- REQUIRED ACTION:
For this exercise, please reproduce the records below word for word, from the first line through the line with "nicht bewiesen werden.\\".

Records from a data source:
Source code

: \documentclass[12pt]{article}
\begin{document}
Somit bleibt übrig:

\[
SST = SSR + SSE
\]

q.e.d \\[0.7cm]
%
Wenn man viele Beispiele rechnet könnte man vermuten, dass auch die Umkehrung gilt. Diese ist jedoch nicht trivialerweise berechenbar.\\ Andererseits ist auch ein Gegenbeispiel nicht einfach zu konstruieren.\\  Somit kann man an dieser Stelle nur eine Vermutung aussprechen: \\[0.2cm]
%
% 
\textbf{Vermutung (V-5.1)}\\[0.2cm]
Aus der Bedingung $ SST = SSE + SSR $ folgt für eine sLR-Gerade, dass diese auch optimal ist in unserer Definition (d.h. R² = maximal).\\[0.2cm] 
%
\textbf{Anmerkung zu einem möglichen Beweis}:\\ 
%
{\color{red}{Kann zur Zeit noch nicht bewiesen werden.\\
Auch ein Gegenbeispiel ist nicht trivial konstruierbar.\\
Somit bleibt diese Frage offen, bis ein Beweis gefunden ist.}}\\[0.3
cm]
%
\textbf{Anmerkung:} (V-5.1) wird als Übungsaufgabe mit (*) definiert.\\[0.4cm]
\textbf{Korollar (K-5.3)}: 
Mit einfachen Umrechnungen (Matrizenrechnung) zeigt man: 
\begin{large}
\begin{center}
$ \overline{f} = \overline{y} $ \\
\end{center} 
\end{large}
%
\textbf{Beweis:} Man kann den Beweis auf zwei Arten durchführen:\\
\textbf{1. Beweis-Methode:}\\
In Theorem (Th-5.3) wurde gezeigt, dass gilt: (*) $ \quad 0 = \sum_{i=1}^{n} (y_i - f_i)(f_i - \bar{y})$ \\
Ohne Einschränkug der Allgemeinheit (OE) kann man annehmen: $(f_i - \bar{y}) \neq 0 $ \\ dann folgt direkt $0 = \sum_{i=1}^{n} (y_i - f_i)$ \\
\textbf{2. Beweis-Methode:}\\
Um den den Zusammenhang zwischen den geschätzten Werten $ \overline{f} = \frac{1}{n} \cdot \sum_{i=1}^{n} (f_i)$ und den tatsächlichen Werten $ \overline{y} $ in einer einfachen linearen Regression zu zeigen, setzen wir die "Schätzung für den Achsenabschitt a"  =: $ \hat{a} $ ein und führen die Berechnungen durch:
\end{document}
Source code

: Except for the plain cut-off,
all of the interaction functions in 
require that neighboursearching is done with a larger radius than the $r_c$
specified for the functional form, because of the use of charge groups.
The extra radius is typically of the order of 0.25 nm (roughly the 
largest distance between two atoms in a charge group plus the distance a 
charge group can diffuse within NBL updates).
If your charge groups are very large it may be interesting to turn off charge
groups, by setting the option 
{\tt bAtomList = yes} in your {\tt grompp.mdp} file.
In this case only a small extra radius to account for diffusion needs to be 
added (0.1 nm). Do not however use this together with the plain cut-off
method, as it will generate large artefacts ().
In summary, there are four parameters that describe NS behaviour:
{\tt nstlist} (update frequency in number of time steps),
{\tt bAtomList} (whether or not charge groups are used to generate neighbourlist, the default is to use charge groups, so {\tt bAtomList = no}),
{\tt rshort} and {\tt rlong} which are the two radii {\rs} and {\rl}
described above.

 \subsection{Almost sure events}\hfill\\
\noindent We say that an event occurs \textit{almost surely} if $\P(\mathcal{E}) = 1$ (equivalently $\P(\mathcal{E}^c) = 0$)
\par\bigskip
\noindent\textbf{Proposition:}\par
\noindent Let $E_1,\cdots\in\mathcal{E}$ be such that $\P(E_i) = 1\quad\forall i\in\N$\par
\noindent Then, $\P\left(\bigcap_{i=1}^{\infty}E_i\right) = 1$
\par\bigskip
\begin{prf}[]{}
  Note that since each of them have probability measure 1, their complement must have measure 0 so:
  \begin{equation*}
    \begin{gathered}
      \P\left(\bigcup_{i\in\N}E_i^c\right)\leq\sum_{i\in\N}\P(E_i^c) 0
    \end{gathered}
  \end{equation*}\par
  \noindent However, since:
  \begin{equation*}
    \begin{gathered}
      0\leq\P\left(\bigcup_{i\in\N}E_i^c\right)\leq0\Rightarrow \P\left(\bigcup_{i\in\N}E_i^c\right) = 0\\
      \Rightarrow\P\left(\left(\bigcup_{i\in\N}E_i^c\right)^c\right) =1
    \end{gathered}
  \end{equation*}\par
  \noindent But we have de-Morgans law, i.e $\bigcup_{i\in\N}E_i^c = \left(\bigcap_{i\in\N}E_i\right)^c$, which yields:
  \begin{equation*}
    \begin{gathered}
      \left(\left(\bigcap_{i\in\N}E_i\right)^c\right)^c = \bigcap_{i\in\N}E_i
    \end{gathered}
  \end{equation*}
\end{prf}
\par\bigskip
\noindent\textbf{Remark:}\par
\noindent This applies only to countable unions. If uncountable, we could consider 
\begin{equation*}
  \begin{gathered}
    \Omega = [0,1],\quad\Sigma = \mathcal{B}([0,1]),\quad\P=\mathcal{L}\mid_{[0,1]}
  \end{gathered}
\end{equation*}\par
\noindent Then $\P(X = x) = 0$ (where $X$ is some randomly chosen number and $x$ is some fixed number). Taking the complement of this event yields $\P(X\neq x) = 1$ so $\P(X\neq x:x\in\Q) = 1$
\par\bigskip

- RESPONSE AREA:
Source code

: \documentclass[12pt]{article}
\begin{document}
Somit bleibt übrig:

\[
SST = SSR + SSE
\]

q.e.d \\[0.7cm]
%
Wenn man viele Beispiele rechnet könnte man vermuten, dass auch die Umkehrung gilt. Diese ist jedoch nicht trivialerweise berechenbar.\\ Andererseits ist auch ein Gegenbeispiel nicht einfach zu konstruieren.\\  Somit kann man an dieser Stelle nur eine Vermutung aussprechen: \\[0.2cm]
%
% 
\textbf{Vermutung (V-5.1)}\\[0.2cm]
Aus der Bedingung $ SST = SSE + SSR $ folgt für eine sLR-Gerade, dass diese auch optimal ist in unserer Definition (d.h. R² = maximal).\\[0.2cm] 
%
\textbf{Anmerkung zu einem möglichen Beweis}:\\ 
%
{\color{red}{Kann zur Zeit noch nicht bewiesen werden.\\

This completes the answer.